Mandatory quoting of Aadhaar can even be justified in the cases where duplication or falsification of identity can be used by criminals or those who fall foul of the law. Passports, for example, can be brought under the ambit of Aadhaar. Or even driving licences. A person whose licence has been suspended for repeated traffic violations should not be allowed to get another one under the same name or an assumed name.
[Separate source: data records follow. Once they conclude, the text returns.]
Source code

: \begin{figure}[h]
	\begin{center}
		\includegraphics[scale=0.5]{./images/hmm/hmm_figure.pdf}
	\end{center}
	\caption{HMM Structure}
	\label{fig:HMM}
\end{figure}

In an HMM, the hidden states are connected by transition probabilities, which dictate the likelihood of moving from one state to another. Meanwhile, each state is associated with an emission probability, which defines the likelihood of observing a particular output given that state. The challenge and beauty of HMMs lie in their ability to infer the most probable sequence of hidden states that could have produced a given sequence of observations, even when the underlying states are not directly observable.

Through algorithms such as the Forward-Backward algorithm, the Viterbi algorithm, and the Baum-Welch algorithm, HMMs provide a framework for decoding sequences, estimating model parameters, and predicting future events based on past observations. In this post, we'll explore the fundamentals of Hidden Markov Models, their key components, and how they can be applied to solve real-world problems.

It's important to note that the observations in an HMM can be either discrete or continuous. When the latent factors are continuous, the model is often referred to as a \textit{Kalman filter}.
But why should it be mandatory for bank accounts, if an individual is not interested in getting government doles? The quoting of Aadhaar for property transactions also does not make sense. If the idea is to prevent fraudulent transactions, it will not be foolproof. A person intending to sell an already sold property or one he does not own can do so even with an Aadhaar number, since people are allowed to own more than one piece of property. What will prevent this from happening is compulsory registration and digitisation of records as well as mandatory property titling; there has been little progress on both.

When filing of income tax returns is not possible without a PAN, there is little rationale for making Aadhaar mandatory for filing returns and even for PAN. It is not clear how quoting of Aadhaar is going to help in ensuring that fly-by-night companies and NGOs do not get established.
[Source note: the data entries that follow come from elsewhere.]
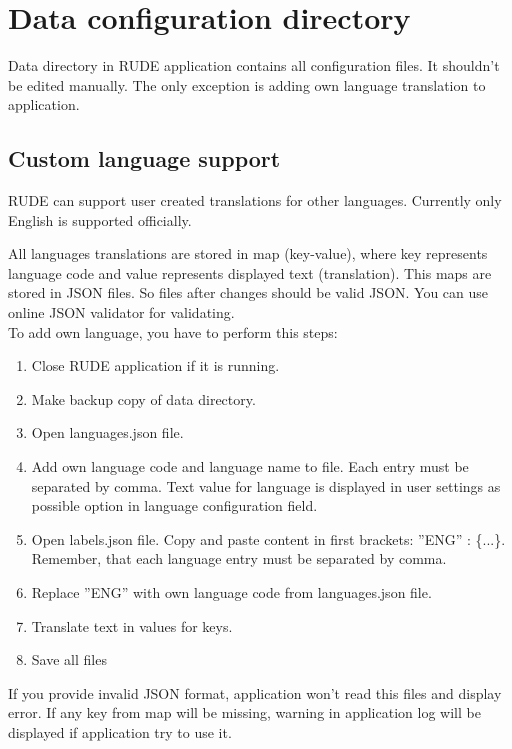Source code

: \section{Data configuration directory}\label{section:data-config}

Data directory in RUDE application contains all configuration files. It shouldn't be edited manually. The only exception is adding own language translation to application.

\subsection{Custom language support}\label{sub:config-labels}

RUDE can support user created translations for other languages. Currently only English is supported officially.

All languages translations are stored in map (key-value), where key represents language code and value represents displayed text (translation). This maps are stored in JSON files. So files after changes should be valid JSON. You can use online JSON validator for validating.\\

To add own language, you have to perform this steps:
\begin{enumerate}
	\item Close RUDE application if it is running.
	\item Make backup copy of data directory.
	\item Open languages.json file.
	\item Add own language code and language name to file. Each entry must be separated by comma. Text value for language is displayed in user settings as possible option in language configuration field.
	\item Open labels.json file. Copy and paste content in first brackets: ''ENG'' : \{...\}. Remember, that each language entry must be separated by comma.
	\item Replace ''ENG'' with own language code from languages.json file.
	\item Translate text in values for keys.
	\item Save all files
\end{enumerate}


If you provide invalid JSON format, application won't read this files and display error. If any key from map will be missing, warning in application log will be displayed if application try to use it.

\vfill\newpage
The insistence of Aadhaar on purchase of vehicles, landline and mobile phone connections and demat accounts is seriously violative of individual privacy and has enormous potential for misuse. The Act does give the government unbridled power to access data in the name of national security. This itself is worrying, since it can allow security agencies to go an random fishing expeditions to access personal financial transactions. Making it mandatory for even buying cars and phone connections (even though it is not illegal to own more than one vehicle or telephone connection) makes it even riskier – private agencies get access to one’s Aadhaar number. Forget security agencies, even unscrupulous private persons can track an individual’s personal activities, especially financial transactions.
As it is, investigating agencies want to tap Aadhaar and biometric data at the drop of a hat. The UIDAI had to approach the Supreme Court in 2014 against a Goa High Court order ordering it to share biometric details of everyone enrolled in the state for solving a gang rape case. Even after the Supreme Court ruled in favour of UIDAI, a Kerala special investigation team wanted it to share biometric details to solve another rape case. If Aadhaar now becomes mandatory for a host of financial and other transactions, the points of potential privacy breaches only increase.

The move to extend the mandatory use of Aadhaar has to be stopped in its tracks. The mandatory use should be limited to delivery of government welfare benefits and doles (after ensuring that glitches are eliminated) and security-related services like passports. For everything else, it should be purely voluntary. There can be no compromise on this.